She was still stroking his middle finger up and down, slowly. So slowly. ‘I think you're being too flattering,' Leo said and this game he knew how to play. ‘Ten minutes probably. Ten minutes to get you naked, fifteen minutes to get you wet, twenty minutes to have you begging for it.' Leo laughed when Jane snatched her hands away and put her finger to better use by wagging at it him, but she was laughing too. ‘Oh, Jane, Jane, Jane, please stop trying to play me, it's not going to work any more.'

The problem was that when she played him it was so much fun, and though Jane said that their new détente didn't extend to her getting naked for him, they walked back to the house hand in hand. They were just in time to catch Rose as she came back from her night out with his mother.

Rose looked tired, a little sad, and maybe it wasn't the right time, but Leo had to try.

Jane got there first. ‘Did you have a nice time with Linda? Dinner and a show, wasn't it? What did you see, anything good?'

Good manners took precedence with Rose. ‘A revival of
Anything Goes
. We weren't in the mood for anything too challenging,' she said and as she started to walk up the stairs, with the two of them trailing in her wake, her steps were slow and laboured. So different from how she'd marched along this morning. But it was late. She'd gone to the office and his mother was always hard work; no wonder Rose was exhausted.

It was apparent that Rose needed all her breath for the climb up two flights of stairs but when they'd reached the top and were about to go their separate ways, Jane touched Rose's arm. She was so much braver than Leo was.

‘We're both so sorry about last night. I'm sure you must have heard me screeching like a Billingsgate fishwife,' Jane said, getting straight down to it. ‘When Leo comes home in that state, it's how I tend to react.'

Rose's smile was wintry at best. ‘And yet you still married him.'

Jane squeezed Leo's hand. ‘I had drunk rather a lot of champagne,' she said as if she was confessing to a terrible crime, and a miracle happened. Rose grinned. It took fifty years, even sixty years, off her. She looked younger than Jane, more wicked than Leo, in that split second.

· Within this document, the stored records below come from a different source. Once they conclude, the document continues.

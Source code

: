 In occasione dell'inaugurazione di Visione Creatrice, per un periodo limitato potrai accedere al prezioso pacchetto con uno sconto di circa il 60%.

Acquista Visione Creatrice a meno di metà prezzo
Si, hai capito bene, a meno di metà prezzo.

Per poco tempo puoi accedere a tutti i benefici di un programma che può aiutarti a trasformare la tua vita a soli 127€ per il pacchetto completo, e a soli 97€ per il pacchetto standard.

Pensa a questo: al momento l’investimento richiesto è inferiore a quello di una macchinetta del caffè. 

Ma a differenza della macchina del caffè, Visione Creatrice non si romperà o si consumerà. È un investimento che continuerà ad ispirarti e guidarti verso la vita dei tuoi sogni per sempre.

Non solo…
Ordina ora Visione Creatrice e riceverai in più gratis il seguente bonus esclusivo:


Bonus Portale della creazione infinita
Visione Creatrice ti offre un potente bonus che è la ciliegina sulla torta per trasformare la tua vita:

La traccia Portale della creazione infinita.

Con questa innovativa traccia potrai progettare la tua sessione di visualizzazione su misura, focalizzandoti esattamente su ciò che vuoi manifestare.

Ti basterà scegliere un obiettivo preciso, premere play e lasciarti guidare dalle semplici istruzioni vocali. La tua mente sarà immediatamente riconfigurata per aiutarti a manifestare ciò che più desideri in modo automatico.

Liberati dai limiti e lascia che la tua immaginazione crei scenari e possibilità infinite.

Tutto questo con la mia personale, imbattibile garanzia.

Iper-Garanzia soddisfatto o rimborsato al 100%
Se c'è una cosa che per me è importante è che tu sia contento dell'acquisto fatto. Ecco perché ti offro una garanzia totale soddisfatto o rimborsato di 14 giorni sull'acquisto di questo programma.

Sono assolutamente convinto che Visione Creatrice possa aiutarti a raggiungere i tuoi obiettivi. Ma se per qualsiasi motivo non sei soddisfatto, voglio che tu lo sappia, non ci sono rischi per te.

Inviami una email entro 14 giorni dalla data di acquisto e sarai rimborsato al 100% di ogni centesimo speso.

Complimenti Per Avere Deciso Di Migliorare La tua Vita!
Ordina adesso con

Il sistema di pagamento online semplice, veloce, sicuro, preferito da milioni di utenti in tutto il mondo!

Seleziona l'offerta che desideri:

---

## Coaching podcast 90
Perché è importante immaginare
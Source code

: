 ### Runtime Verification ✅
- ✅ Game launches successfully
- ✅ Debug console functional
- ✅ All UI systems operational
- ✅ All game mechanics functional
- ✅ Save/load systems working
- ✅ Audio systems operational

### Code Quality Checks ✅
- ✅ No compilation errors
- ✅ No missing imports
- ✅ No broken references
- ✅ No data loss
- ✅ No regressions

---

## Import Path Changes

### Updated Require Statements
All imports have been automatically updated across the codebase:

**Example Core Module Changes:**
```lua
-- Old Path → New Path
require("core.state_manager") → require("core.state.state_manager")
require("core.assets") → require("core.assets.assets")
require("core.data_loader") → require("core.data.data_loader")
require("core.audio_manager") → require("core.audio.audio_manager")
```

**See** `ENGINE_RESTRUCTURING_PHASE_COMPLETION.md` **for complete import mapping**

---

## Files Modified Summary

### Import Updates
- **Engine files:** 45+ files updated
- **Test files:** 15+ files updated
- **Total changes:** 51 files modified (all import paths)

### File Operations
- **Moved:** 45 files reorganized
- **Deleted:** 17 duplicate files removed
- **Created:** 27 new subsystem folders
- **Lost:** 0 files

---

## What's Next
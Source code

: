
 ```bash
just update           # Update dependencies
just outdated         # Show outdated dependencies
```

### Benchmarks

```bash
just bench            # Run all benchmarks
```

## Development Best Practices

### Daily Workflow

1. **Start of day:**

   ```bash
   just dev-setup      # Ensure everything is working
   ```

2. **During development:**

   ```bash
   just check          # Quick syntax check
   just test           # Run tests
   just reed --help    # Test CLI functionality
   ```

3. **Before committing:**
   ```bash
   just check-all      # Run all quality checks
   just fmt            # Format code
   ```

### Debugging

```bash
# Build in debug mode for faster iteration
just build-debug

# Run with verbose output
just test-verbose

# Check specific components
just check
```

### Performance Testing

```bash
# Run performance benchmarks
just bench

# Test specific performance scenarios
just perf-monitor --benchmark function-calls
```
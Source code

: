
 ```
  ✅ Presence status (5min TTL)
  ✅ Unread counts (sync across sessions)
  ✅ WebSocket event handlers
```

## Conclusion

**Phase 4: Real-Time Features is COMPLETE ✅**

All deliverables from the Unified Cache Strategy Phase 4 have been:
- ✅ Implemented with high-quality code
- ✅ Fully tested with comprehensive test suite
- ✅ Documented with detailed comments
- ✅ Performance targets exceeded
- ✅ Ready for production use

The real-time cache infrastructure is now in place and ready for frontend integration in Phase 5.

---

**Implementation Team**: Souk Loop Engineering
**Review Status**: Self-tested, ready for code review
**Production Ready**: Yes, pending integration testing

‘If I hadn't drunk as much champagne as I have, then made some very questionable decisions as a result, I would have ended up leading a very boring, very quiet life,' she said.

‘I am sorry.' Leo couldn't say any more than that, no matter how much he wanted to. There were things he didn't want Jane to know, some things he wasn't ready to remember himself.

Jane tucked her arm into Leo's. He thought about putting an arm round her shoulder but decided against it. ‘We had a fight. Not our first. Not our last and it's not the end of the world, but if you're fed up with us then we can easily stay in a hotel.' Jane said.

‘Don't be ridiculous,' Rose snapped. That she wasn't too tired to be annoyed had to be a good thing. ‘Of course you must both stay here. It's a big enough house, but next time you feel the need to have a row maybe you can wait until you're off the premises.'

And with that, Rose tottered off down the corridor without even wishing them goodnight.

 

April 1944

If King's Cross station had heaved with people that September day when Rose first stepped off the train, it was nothing to Paddington on that Friday afternoon. The khaki and navy blue forces had swelled in number and were now converging with office and shop workers leaving the dreary nine to five behind them until Monday morning.

It was all Rose could do not to get swallowed up in the crowd's slipstream, but then she saw Danny. Even in a seething mass of people, she'd always be able to spot him. He saw her too, waved and smiled. If Rose got lost in his kisses then his smile always found her again.

A tiny pocket opened up, big enough for Rose to hurl herself into Danny's arms. Her feet left the ground as he picked her up and spun her round then set her down again.

‘How did you get even more beautiful since I last saw you?' Nobody at MGM could have come up with a better line.

‘I missed you,' Rose said because that was all that she could say. ‘I've missed you so much.'

‘Missed you too, Rosie.' He put an arm round her shoulders to guide Rose through the crowd, which had receded to a distant place because all she could see was Danny. The tiny cut where he must have nicked himself shaving, the tender back of his neck; that soft, vulnerable space between the collar of his flying jacket and the brutally shaved hair at his nape, and his eyes all crinkled up and sparkling every time he glanced down at her.

There were no spare seats on the train and they had to wedge themselves into a tiny gap in a packed corridor. Danny kept his arm round Rose and fed her chocolate and stole tiny kisses that she was happy to give.

They got off the train at Henley-on-Thames. ‘I booked a room,' he told Rose. She'd been feeling so cosy, so cherished, but now panic knifed through her. She tried not to let it show but she could never hide anything from Danny. ‘No need to look so frightened, Rosie. Everything will be all right.'

‘You mustn't think I'm like that and you're not to get angry with me but…' It was hard to talk about these things, even with Sylvia, much less with Danny who was the one who wanted to do those things to her. Rose couldn't help thinking of Prudence and Patience's father and how he was very fond of saying in his sermons that ‘our ability not to give in to our basest impulses is what raises us above the animals and the savages'. ‘I don't want to be a savage!'

‘I've never seen a savage wear red lipstick.' He was laughing at her but when Rose pouted, his expression softened. ‘I got you a little present, but don't be getting any fancy ideas. Not yet anyway.'

‘What sort of fancy ideas?' He didn't answer but slipped a ring on the third finger of her left hand. It was too big. Rose had to make a fist to stop it sliding off. ‘Oh…'

Danny playfully cuffed her chin. ‘No fancy ideas, I said. It's just a cheap ring from Woolworths but after the war… Well, let's see what happens at the end of the war.'

He promised everything, but gave her nothing – only a ring that Rose worried with her fingers as they walked the dusky streets away from the station and towards the river.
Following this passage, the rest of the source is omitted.